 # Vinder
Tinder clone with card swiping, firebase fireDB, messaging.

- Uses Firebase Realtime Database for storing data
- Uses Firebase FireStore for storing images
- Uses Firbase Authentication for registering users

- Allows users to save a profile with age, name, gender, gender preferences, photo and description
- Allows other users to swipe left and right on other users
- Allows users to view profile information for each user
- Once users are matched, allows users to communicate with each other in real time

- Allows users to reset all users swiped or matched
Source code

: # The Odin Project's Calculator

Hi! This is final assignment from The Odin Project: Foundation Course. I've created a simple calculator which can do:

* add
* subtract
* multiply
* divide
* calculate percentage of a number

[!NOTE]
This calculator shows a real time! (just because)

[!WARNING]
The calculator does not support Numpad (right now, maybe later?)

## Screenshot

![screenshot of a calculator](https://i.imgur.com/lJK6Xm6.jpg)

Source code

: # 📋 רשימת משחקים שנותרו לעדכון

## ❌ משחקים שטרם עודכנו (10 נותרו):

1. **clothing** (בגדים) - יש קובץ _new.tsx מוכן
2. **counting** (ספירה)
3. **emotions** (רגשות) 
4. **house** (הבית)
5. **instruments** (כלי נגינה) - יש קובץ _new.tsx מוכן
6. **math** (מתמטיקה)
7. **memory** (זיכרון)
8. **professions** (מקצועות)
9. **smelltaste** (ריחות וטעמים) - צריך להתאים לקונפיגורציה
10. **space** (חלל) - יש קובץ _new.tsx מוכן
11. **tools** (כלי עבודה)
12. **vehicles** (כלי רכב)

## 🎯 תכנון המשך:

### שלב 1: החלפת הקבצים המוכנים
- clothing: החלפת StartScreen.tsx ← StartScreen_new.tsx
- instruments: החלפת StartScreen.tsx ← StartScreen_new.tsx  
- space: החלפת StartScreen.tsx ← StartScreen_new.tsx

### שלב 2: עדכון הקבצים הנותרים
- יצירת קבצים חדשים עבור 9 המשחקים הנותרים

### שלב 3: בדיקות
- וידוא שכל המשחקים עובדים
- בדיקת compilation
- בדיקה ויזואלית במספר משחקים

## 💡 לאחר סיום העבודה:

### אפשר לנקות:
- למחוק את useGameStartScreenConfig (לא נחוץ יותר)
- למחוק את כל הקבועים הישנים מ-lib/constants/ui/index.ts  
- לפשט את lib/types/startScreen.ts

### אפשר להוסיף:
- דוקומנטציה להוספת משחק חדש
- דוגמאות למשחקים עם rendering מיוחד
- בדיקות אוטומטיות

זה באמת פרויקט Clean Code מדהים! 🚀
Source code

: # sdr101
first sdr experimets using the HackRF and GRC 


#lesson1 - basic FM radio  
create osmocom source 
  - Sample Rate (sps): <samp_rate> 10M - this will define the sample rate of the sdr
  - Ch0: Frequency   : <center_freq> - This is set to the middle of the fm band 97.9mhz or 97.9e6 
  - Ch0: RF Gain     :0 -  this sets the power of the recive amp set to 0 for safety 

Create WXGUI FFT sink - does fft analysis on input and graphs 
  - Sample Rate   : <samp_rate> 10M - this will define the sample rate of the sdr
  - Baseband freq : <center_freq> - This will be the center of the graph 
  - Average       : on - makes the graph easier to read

◆ ◆ ◆ ◆ ◆ ◆ ◆

**YOUR GOAL:** All of the lines above that carry the string "other" need to be found and copied.

**OUTPUT:**
- Allows other users to swipe left and right on other users
- Once users are matched, allows users to communicate with each other in real time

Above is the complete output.